Where I find myself leaning towards the life of the Country Mouse, however, is in preferring an existence of solitude. I’ll be honest in saying that, if the choice were offered to me, most of the time I’d choose the loner life as opposed to constantly being in the presence of other people. It’s a strange dynamic because I have the unique ability to portray myself as someone who is somewhat sociable and confident and successful and in many ways I crave that stature as well. It’s not a complete ruse, I am all those things at some level, but some days, if I could just crawl into a hole and do my own thing, hand over all the responsibilities to someone else and live a “modest life of peace and quiet” I’d take that option in a heartbeat. I suspect that personality trait is what drives me to write, to be able to sit at a computer, with my thoughts and words, without the distractions of other people’s opinions, without the stresses from the problems that our business is facing, without the worries about bills and mortgages and needing a new car and the multitude of other issues we all face daily.

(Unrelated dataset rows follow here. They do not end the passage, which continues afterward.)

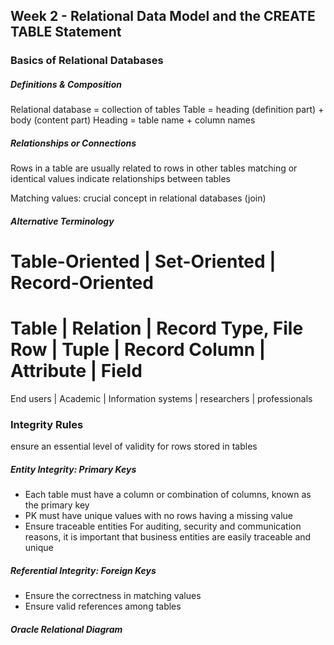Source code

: ## Week 2 - Relational Data Model and the CREATE TABLE Statement

### Basics of Relational Databases

##### Definitions & Composition
Relational database = collection of tables
Table = heading (definition part) + body (content part)
Heading = table name + column names

##### Relationships or Connections

Rows in a table are usually related to rows in other tables
matching or identical values indicate relationships between tables

Matching values: crucial concept in relational databases (join)

##### Alternative Terminology

Table-Oriented | Set-Oriented | Record-Oriented
===============================================
Table          | Relation     | Record Type, File
Row            | Tuple        | Record
Column         | Attribute    | Field
===============================================
End users      | Academic     | Information systems
               | researchers  | professionals

### Integrity Rules
ensure an essential level of validity for rows stored in tables

##### Entity Integrity: Primary Keys
* Each table must have a column or combination of columns, known as the primary key
* PK must have unique values with no rows having a missing value
* Ensure traceable entities
  For auditing, security and communication reasons,
  it is important that business entities are easily traceable and unique

##### Referential Integrity: Foreign Keys
* Ensure the correctness in matching values
* Ensure valid references among tables

##### Oracle Relational Diagram
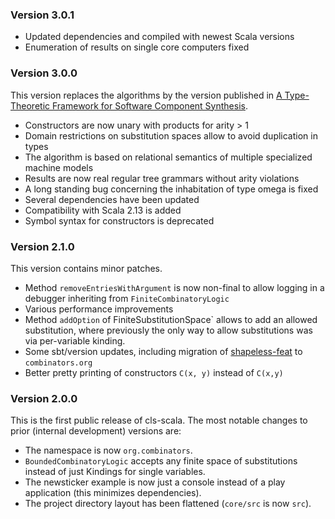 ### Version 3.0.1
- Updated dependencies and compiled with newest Scala versions
- Enumeration of results on single core computers fixed
### Version 3.0.0
This version replaces the algorithms by the version published in [A Type-Theoretic Framework for Software Component Synthesis](http://dx.doi.org/10.17877/DE290R-20320).
- Constructors are now unary with products for arity > 1
- Domain restrictions on substitution spaces allow to avoid duplication in types
- The algorithm is based on relational semantics of multiple specialized machine models
- Results are now real regular tree grammars without arity violations
- A long standing bug concerning the inhabitation of type omega is fixed
- Several dependencies have been updated
- Compatibility with Scala 2.13 is added
- Symbol syntax for constructors is deprecated
### Version 2.1.0
This version contains minor patches.
- Method `removeEntriesWithArgument` is now non-final to allow logging in a debugger
  inheriting from `FiniteCombinatoryLogic`
- Various performance improvements
- Method `addOption` of FiniteSubstitutionSpace` allows to add an allowed substitution,
  where previously the only way to allow substitutions was via per-variable kinding.
- Some sbt/version updates, including migration of [shapeless-feat](https://github.com/combinators/shapeless-feat) to `combinators.org`
- Better pretty printing of constructors `C(x, y)` instead of `C(x,y)`
### Version 2.0.0
This is the first public release of cls-scala.
The most notable changes to prior (internal development) versions are:
- The namespace is now `org.combinators`.
- `BoundedCombinatoryLogic` accepts any finite space of substitutions instead of just Kindings for single variables.
- The newsticker example is now just a console instead of a play application (this minimizes dependencies).
- The project directory layout has been flattened (`core/src` is now `src`).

I am home today writing because my kids are on Spring Break and I chose to take some time off this week to be home with them. As they no longer require my constant attention, I sit here and compose this post, and it makes me crave even more the lifestyle of the Country Mouse. It makes me understand how much I prefer to be working at home, tapping on my keyboard, with a cup of hot coffee by my side and a classical music radio station playing faintly in the background, rather than toiling away in a business with phones ringing and e-mails beeping. It makes realize how much I prefer working by myself, passionately creating something that I find meaningful, rather than managing and supervising and delegating to others for the sole purpose of bringing in a paycheck. Like many of my readers, I would desperately like to find a way to nurture this lifestyle, to make a living writing and working from home. I don’t think this is in the cards for me at this point in my life but I do hope I am slowly planting the seeds that will grow my writing skills to a level, which down the road at some point, is more than just a hobby, more than just a blog, more than just a silly dream.

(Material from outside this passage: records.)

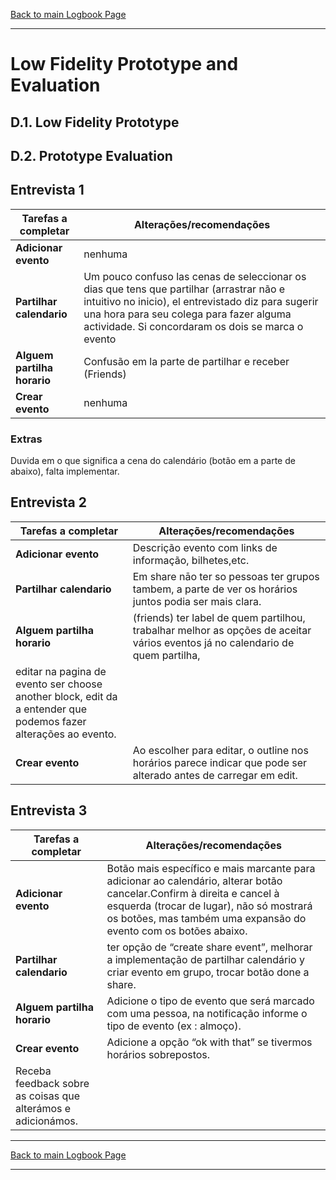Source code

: [Back to main Logbook Page](../hci_logbook.md)

---
# Low Fidelity Prototype and Evaluation

## D.1. Low Fidelity Prototype

## D.2. Prototype Evaluation

## Entrevista 1 
|Tarefas a completar |       Alterações/recomendações                |
| ------------------ | --------------------------------------------- |
|**Adicionar evento**| nenhuma  |
|**Partilhar calendario**| Um pouco confuso las cenas de seleccionar os dias que tens que partilhar (arrastrar não e intuitivo no inicio), el entrevistado diz para sugerir una hora para seu colega para fazer alguma actividade. Si concordaram os dois se marca o evento|
|**Alguem partilha horario** | Confusão em la parte de partilhar e receber (Friends) |
|**Crear evento**        | nenhuma |

### Extras 
Duvida em o que significa a cena do calendário (botão em a parte de abaixo), falta implementar. 

## Entrevista 2 
|Tarefas a completar |       Alterações/recomendações                |
| ------------------ | --------------------------------------------- |
|**Adicionar evento**| Descrição evento com links de informação, bilhetes,etc.|
|**Partilhar calendario**| Em share nāo ter so pessoas ter grupos tambem, a parte de ver os horários juntos podia ser mais clara.  |
|**Alguem partilha horario** | (friends) ter label de quem partilhou, trabalhar melhor as opções de aceitar vários eventos já no calendario de quem partilha,
editar na pagina de evento ser choose another block, edit da a entender que podemos fazer alterações ao evento.|
|**Crear evento**        |Ao escolher para editar, o outline nos horários parece indicar que pode ser alterado antes de carregar em edit.|


## Entrevista 3
|Tarefas a completar |       Alterações/recomendações                |
| ------------------ | --------------------------------------------- |
|**Adicionar evento**| Botão mais específico e mais marcante para adicionar ao calendário, alterar botão cancelar.Confirm à direita e cancel à esquerda (trocar de lugar), não só mostrará os botões, mas também uma expansão do evento com os botões abaixo.|
|**Partilhar calendario**| ter opção de “create share event”, melhorar a implementação de partilhar calendário y criar evento em grupo, trocar botão done a share.|
|**Alguem partilha horario** | Adicione o tipo de evento que será marcado com uma pessoa, na notificação informe o tipo de evento (ex : almoço).|
|**Crear evento**        | Adicione a opção “ok with that” se tivermos horários sobrepostos.
Receba feedback sobre as coisas que alterámos e adicionámos.|






---
[Back to main Logbook Page](../hci_logbook.md)

---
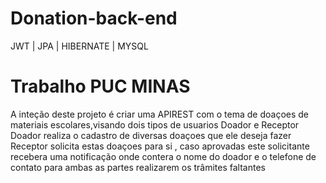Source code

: # Donation-back-end
 JWT | JPA | HIBERNATE | MYSQL

 # Trabalho PUC MINAS
 A inteção deste projeto é criar uma APIREST com o tema de doaçoes de materiais escolares,visando dois tipos de usuarios Doador e Receptor 
 Doador realiza o cadastro de diversas doaçoes que ele deseja fazer 
 Receptor solicita estas doaçoes para si , caso aprovadas este solicitante recebera uma notificação onde contera o nome do doador e o telefone de contato
 para ambas as partes realizarem os  trâmites faltantes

The Aesop Brothers never discussed the careers of the Town Mouse and the Country Mouse in their classic fable about living a meager yet meaningful life versus living a life of luxury and indulgence. Their stories had a way of teaching simple yet profound life lessons, in brief and not overly analytical compositions. If I were to venture a guess though, I suspect the Town Mouse was an investment banker or a real estate mogul or some other such business person, sitting in a corner office twelve hours a day, making a six figure salary that he could blow on cheese and bread and fruit and grains, but who never really found happiness and satisfaction in his career and his lifestyle.

The Country Mouse, on the other hand… most likely a starving author.